▸ **Saved data entries**
=-=-=-=-=
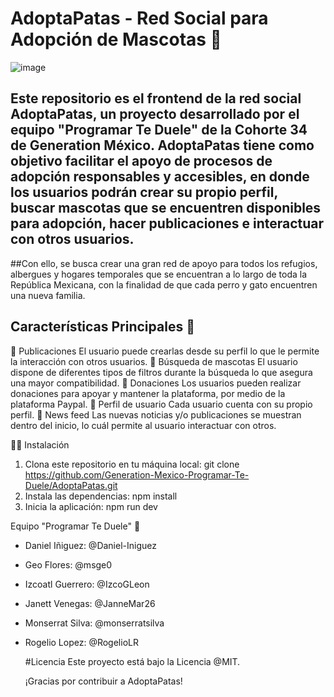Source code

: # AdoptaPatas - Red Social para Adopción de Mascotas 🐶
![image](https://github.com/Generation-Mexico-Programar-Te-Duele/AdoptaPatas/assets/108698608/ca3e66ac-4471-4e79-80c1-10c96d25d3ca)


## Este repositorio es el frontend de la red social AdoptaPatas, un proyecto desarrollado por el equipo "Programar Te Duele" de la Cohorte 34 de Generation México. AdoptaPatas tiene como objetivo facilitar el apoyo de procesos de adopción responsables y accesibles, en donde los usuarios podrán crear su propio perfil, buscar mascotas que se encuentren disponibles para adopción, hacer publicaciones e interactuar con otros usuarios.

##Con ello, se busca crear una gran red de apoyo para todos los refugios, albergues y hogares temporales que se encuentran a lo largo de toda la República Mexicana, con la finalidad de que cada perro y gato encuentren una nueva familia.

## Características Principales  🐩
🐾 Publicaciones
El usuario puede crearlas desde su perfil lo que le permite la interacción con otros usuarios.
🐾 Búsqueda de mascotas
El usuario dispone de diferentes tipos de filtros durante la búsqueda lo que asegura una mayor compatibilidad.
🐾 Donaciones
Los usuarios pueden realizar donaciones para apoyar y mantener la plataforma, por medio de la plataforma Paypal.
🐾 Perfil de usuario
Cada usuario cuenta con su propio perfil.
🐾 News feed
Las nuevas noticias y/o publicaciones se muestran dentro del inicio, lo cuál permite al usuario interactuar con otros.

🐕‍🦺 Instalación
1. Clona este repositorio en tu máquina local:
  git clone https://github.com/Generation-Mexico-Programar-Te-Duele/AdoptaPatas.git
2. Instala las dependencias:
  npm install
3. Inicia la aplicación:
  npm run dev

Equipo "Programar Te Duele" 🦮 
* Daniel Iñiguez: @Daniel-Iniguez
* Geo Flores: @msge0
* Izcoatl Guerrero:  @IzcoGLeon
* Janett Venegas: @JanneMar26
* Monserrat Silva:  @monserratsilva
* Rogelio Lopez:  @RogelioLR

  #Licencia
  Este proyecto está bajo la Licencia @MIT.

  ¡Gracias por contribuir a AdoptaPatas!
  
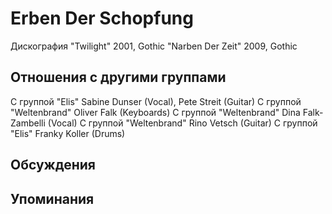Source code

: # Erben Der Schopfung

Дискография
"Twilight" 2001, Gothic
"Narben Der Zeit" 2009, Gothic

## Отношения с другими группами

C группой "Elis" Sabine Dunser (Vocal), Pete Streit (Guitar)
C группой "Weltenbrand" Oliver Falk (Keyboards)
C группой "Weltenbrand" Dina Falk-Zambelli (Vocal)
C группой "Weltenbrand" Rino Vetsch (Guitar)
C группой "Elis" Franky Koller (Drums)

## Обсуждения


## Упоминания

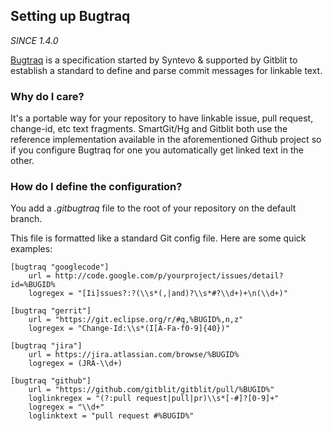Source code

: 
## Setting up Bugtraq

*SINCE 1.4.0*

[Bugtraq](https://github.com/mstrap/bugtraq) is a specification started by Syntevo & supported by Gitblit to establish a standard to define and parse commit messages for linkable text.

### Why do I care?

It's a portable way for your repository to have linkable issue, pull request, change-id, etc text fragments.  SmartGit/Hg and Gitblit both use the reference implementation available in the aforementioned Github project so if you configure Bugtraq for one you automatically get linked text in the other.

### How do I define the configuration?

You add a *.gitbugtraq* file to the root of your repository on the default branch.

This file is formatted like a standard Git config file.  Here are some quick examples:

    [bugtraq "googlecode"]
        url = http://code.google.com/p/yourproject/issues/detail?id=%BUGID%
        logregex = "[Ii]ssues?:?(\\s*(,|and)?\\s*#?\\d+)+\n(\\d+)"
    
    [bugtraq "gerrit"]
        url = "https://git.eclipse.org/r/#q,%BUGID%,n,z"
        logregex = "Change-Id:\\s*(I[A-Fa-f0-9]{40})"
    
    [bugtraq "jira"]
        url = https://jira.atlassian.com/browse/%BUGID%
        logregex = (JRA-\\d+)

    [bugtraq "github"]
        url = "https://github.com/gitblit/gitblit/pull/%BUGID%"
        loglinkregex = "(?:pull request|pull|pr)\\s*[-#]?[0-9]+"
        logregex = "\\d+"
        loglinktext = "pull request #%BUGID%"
=-=-=-=-=
In the entries above, the lines from the one bearing "1. Clona este" up to and including the one bearing "Janett Venegas: @JanneMar26" should be transcribed exactly; no other line is wanted.

▸ **SOLUTION FOR THIS TASK**
1. Clona este repositorio en tu máquina local:
  git clone https://github.com/Generation-Mexico-Programar-Te-Duele/AdoptaPatas.git
2. Instala las dependencias:
  npm install
3. Inicia la aplicación:
  npm run dev

Equipo "Programar Te Duele" 🦮 
* Daniel Iñiguez: @Daniel-Iniguez
* Geo Flores: @msge0
* Izcoatl Guerrero:  @IzcoGLeon
* Janett Venegas: @JanneMar26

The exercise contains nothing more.